# Nextflow Basics

Nextflow (opens new window) is a workflow framework that creation of computational pipelines that work in any POSIX-based environment. Nextflow is written in the Java-based Groovy (opens new window) language. A Nextflow script is executed by running nextflow run script.nf, followed by optional arguments. This page contains some useful information for Tempo users, for more read the Nextflow documentation (opens new window).

  • Nextflow runs scripts: The basic component of Nextflow is a process. Code inside a process is executed as a Bash script, and is thus written essentially as on the command line. Therefore you can easily see what the contents of the different steps in Tempo are by peaking at the source code.

  • The number of dashes matters: Nextflow has a quirk where its executor-specific, built-in flags are initiated with a single dash, whereas parameters we define require two. For example, to define which run profile to use, we call Nextflow's built-in feature -profile.
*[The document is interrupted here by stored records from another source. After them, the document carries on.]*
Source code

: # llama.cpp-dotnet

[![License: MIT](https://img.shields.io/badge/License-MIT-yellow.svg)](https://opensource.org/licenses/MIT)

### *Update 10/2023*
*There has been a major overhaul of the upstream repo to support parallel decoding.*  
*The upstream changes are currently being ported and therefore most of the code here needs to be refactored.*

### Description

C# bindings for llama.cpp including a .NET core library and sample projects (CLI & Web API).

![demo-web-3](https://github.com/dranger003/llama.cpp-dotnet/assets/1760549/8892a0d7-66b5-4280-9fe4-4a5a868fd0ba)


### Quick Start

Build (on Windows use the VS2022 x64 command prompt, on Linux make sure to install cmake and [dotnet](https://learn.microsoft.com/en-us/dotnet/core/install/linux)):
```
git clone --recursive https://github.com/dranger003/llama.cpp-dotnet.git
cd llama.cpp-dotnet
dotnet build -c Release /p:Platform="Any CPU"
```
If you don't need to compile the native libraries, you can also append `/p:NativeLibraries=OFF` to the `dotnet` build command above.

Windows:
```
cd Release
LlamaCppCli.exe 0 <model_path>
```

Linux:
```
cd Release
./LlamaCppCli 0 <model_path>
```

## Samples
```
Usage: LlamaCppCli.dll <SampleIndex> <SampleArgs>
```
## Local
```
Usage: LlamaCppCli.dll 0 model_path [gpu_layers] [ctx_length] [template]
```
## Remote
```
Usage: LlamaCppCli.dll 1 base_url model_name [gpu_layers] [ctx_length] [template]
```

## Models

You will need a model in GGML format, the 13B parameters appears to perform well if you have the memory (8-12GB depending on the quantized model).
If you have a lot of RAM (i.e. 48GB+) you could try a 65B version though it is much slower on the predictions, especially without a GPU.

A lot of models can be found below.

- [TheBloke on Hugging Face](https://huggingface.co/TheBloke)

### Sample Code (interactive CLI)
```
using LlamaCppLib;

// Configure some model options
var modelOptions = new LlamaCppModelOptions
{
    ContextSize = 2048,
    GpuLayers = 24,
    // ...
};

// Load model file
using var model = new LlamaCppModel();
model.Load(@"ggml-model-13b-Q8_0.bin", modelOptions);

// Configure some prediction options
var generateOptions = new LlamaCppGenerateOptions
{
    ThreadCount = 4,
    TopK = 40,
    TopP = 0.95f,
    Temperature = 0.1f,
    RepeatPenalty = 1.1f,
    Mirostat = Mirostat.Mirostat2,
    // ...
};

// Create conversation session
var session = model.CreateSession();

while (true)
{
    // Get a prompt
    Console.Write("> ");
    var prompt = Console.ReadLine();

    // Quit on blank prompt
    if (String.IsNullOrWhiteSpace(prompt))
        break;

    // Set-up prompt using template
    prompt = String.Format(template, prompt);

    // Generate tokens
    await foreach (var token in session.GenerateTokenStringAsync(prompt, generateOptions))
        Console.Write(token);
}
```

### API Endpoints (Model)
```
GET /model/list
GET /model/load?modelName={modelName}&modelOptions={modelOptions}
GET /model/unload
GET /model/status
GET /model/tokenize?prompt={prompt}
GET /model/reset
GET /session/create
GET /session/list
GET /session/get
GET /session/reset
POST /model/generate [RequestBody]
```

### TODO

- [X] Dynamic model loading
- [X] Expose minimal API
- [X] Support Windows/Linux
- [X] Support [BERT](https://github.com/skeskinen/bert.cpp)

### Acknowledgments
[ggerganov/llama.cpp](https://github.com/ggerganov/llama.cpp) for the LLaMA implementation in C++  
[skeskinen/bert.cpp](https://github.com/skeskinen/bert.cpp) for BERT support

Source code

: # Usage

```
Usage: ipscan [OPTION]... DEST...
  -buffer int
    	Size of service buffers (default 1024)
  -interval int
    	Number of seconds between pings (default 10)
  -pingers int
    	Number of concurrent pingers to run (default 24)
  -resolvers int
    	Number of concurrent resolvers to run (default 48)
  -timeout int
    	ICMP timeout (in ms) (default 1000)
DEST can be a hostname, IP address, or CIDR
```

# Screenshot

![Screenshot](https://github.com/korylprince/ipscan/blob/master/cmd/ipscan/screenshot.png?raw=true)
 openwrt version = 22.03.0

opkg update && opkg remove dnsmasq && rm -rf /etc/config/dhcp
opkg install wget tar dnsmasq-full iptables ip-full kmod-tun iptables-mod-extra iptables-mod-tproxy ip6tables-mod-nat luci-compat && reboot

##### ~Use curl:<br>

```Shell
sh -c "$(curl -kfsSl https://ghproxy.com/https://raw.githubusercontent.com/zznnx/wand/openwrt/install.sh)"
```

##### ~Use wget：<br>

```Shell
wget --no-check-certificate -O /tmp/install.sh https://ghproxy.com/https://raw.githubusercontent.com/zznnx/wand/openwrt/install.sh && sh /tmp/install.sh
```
Similarly, resume pipeline executions at a certain step, we use -resume. However, other parameters require double dashes. For instance, in order to provide mapping or pairing input file paths, we call arguments --mapping and --pairing respectively.

  • Configuration files: Upon running a Nextflow script, you can load a *.config file with various kinds of preconfigured parameters. The -profile argument loads the configuration files associated with a user-defined profile, which for Tempo exist for running the pipeline on Juno and AWS.
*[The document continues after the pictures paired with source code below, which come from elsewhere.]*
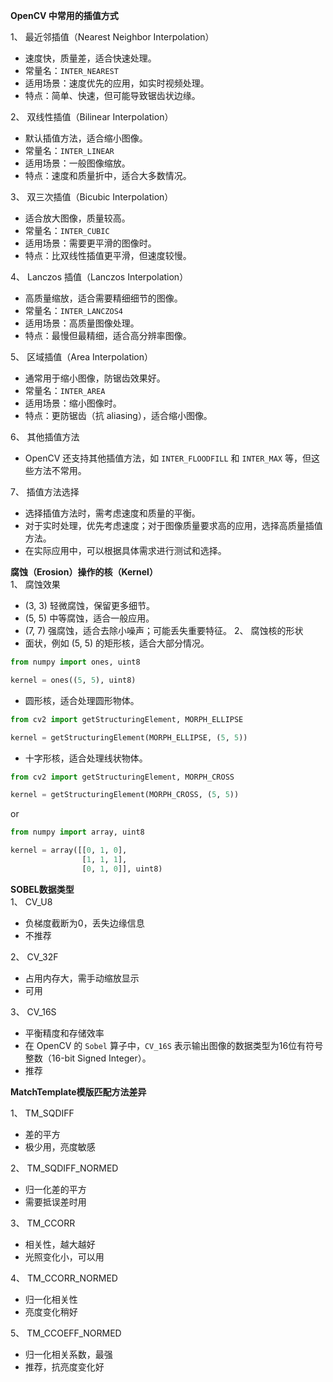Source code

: **OpenCV 中常用的插值方式**

1、 最近邻插值（Nearest Neighbor Interpolation）

- 速度快，质量差，适合快速处理。
- 常量名：`INTER_NEAREST`
- 适用场景：速度优先的应用，如实时视频处理。
- 特点：简单、快速，但可能导致锯齿状边缘。

2、 双线性插值（Bilinear Interpolation）

- 默认插值方法，适合缩小图像。
- 常量名：`INTER_LINEAR`
- 适用场景：一般图像缩放。
- 特点：速度和质量折中，适合大多数情况。

3、 双三次插值（Bicubic Interpolation）

- 适合放大图像，质量较高。
- 常量名：`INTER_CUBIC`
- 适用场景：需要更平滑的图像时。
- 特点：比双线性插值更平滑，但速度较慢。

4、 Lanczos 插值（Lanczos Interpolation）

- 高质量缩放，适合需要精细细节的图像。
- 常量名：`INTER_LANCZOS4`
- 适用场景：高质量图像处理。
- 特点：最慢但最精细，适合高分辨率图像。

5、 区域插值（Area Interpolation）

- 通常用于缩小图像，防锯齿效果好。
- 常量名：`INTER_AREA`
- 适用场景：缩小图像时。
- 特点：更防锯齿（抗 aliasing），适合缩小图像。

6、 其他插值方法

- OpenCV 还支持其他插值方法，如 `INTER_FLOODFILL` 和 `INTER_MAX` 等，但这些方法不常用。

7、 插值方法选择

- 选择插值方法时，需考虑速度和质量的平衡。
- 对于实时处理，优先考虑速度；对于图像质量要求高的应用，选择高质量插值方法。
- 在实际应用中，可以根据具体需求进行测试和选择。

**腐蚀（Erosion）操作的核（Kernel）**  
1、 腐蚀效果

- (3, 3) 轻微腐蚀，保留更多细节。
- (5, 5) 中等腐蚀，适合一般应用。
- (7, 7) 强腐蚀，适合去除小噪声；可能丢失重要特征。
  2、 腐蚀核的形状
- 面状，例如 (5, 5) 的矩形核，适合大部分情况。

```python
from numpy import ones, uint8

kernel = ones((5, 5), uint8)
```

- 圆形核，适合处理圆形物体。

```python
from cv2 import getStructuringElement, MORPH_ELLIPSE

kernel = getStructuringElement(MORPH_ELLIPSE, (5, 5))
```

- 十字形核，适合处理线状物体。

```python
from cv2 import getStructuringElement, MORPH_CROSS

kernel = getStructuringElement(MORPH_CROSS, (5, 5))
```

or

```python
from numpy import array, uint8

kernel = array([[0, 1, 0],
                [1, 1, 1],
                [0, 1, 0]], uint8)
```

**SOBEL数据类型**  
1、 CV_U8

- 负梯度截断为0，丢失边缘信息
- 不推荐

2、 CV_32F

- 占用内存大，需手动缩放显示
- 可用

3、 CV_16S

- 平衡精度和存储效率
- 在 OpenCV 的 `Sobel` 算子中，`CV_16S` 表示输出图像的数据类型为16位有符号整数（16-bit Signed Integer）。
- 推荐

**MatchTemplate模版匹配方法差异**

1、 TM_SQDIFF

- 差的平方
- 极少用，亮度敏感

2、 TM_SQDIFF_NORMED

- 归一化差的平方
- 需要抵误差时用

3、 TM_CCORR

- 相关性，越大越好
- 光照变化小，可以用

4、 TM_CCORR_NORMED

- 归一化相关性
- 亮度变化稍好

5、 TM_CCOEFF_NORMED

- 归一化相关系数，最强
- 推荐，抗亮度变化好
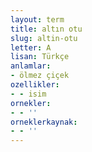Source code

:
 ```yaml
---
layout: term
title: altın otu
slug: altin-otu
letter: A
lisan: Türkçe
anlamlar:
- ölmez çiçek
ozellikler:
- - isim
ornekler:
- - ''
orneklerkaynak:
- - ''
---
```


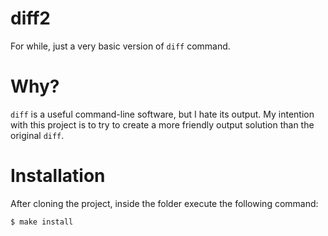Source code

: # diff2
For while, just a very basic version of `diff` command.

# Why?
`diff` is a useful command-line software, but I hate its output. My intention with this project is to try to create a more friendly output solution than the original `diff`.

# Installation
After cloning the project, inside the folder execute the following command:

```sh
$ make install
```
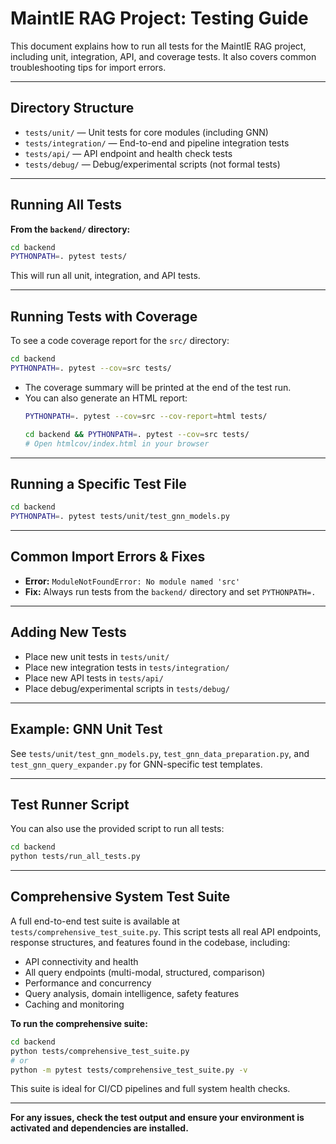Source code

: # MaintIE RAG Project: Testing Guide

This document explains how to run all tests for the MaintIE RAG project, including unit, integration, API, and coverage tests. It also covers common troubleshooting tips for import errors.

---

## Directory Structure

- `tests/unit/`         — Unit tests for core modules (including GNN)
- `tests/integration/`  — End-to-end and pipeline integration tests
- `tests/api/`          — API endpoint and health check tests
- `tests/debug/`        — Debug/experimental scripts (not formal tests)

---

## Running All Tests

**From the `backend/` directory:**

```bash
cd backend
PYTHONPATH=. pytest tests/
```

This will run all unit, integration, and API tests.

---

## Running Tests with Coverage

To see a code coverage report for the `src/` directory:

```bash
cd backend
PYTHONPATH=. pytest --cov=src tests/
```

- The coverage summary will be printed at the end of the test run.
- You can also generate an HTML report:
  ```bash
  PYTHONPATH=. pytest --cov=src --cov-report=html tests/

  cd backend && PYTHONPATH=. pytest --cov=src tests/
  # Open htmlcov/index.html in your browser
  ```

---

## Running a Specific Test File

```bash
cd backend
PYTHONPATH=. pytest tests/unit/test_gnn_models.py
```

---

## Common Import Errors & Fixes

- **Error:** `ModuleNotFoundError: No module named 'src'`
- **Fix:** Always run tests from the `backend/` directory and set `PYTHONPATH=.`

---

## Adding New Tests

- Place new unit tests in `tests/unit/`
- Place new integration tests in `tests/integration/`
- Place new API tests in `tests/api/`
- Place debug/experimental scripts in `tests/debug/`

---

## Example: GNN Unit Test

See `tests/unit/test_gnn_models.py`, `test_gnn_data_preparation.py`, and `test_gnn_query_expander.py` for GNN-specific test templates.

---

## Test Runner Script

You can also use the provided script to run all tests:

```bash
cd backend
python tests/run_all_tests.py
```

---

## Comprehensive System Test Suite

A full end-to-end test suite is available at `tests/comprehensive_test_suite.py`. This script tests all real API endpoints, response structures, and features found in the codebase, including:
- API connectivity and health
- All query endpoints (multi-modal, structured, comparison)
- Performance and concurrency
- Query analysis, domain intelligence, safety features
- Caching and monitoring

**To run the comprehensive suite:**

```bash
cd backend
python tests/comprehensive_test_suite.py
# or
python -m pytest tests/comprehensive_test_suite.py -v
```

This suite is ideal for CI/CD pipelines and full system health checks.

---

**For any issues, check the test output and ensure your environment is activated and dependencies are installed.**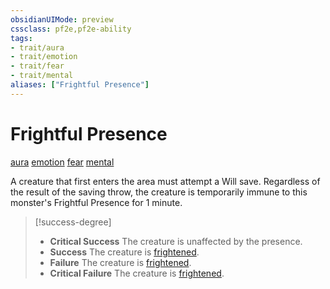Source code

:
```yaml
---
obsidianUIMode: preview
cssclass: pf2e,pf2e-ability
tags:
- trait/aura
- trait/emotion
- trait/fear
- trait/mental
aliases: ["Frightful Presence"]
---
```

# Frightful Presence
[aura](Reference/Rules/Traits/aura.md "Aura Combat Trait")  [emotion](emotion.md "Emotion Effect Trait")  [fear](Reference/Rules/Traits/fear.md "Fear Effect Trait")  [mental](mental.md "Mental Effect Trait")  


A creature that first enters the area must attempt a Will save. Regardless of the result of the saving throw, the creature is temporarily immune to this monster's Frightful Presence for 1 minute.

> [!success-degree] 
> - **Critical Success** The creature is unaffected by the presence.
> - **Success** The creature is [frightened](conditions.md#Frightened).
> - **Failure** The creature is [frightened](conditions.md#Frightened).
> - **Critical Failure** The creature is [frightened](conditions.md#Frightened).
  • View the Nextflow log: You can access the Nextflow cache metadata by running nextflow log. It contains information like TIMESTAMP, DURATION, and RUN_NAME, and a STATUS indicating a failed or successful run, among others. The values under RUN_NAME can also be submitted following the -resume flag to resume previously-run Nextflow jobs.

  • View intermediate output: As the pipeline runs, everything needed to execute each process in the pipeline is located in the work in the run directory. Thus, you can peek at input and output files for each step of the pipeline in real time.

  • Run or skip specific tools: pipeline.nf has the argument --tools, which allows users to run only certain bioinformatic tools and skip others. The --somatic and --germline flags already have a preset of tools to include during a run, but you can limit this further by providing the --tools flag, followed by a comma-delimited string. For example, to use only DELLY for your somatic/germline runs, do --somatic --germline --tools delly; to use MuTect2, Manta, and Strelka2, do --somatic --tools mutect2,manta,strelka2.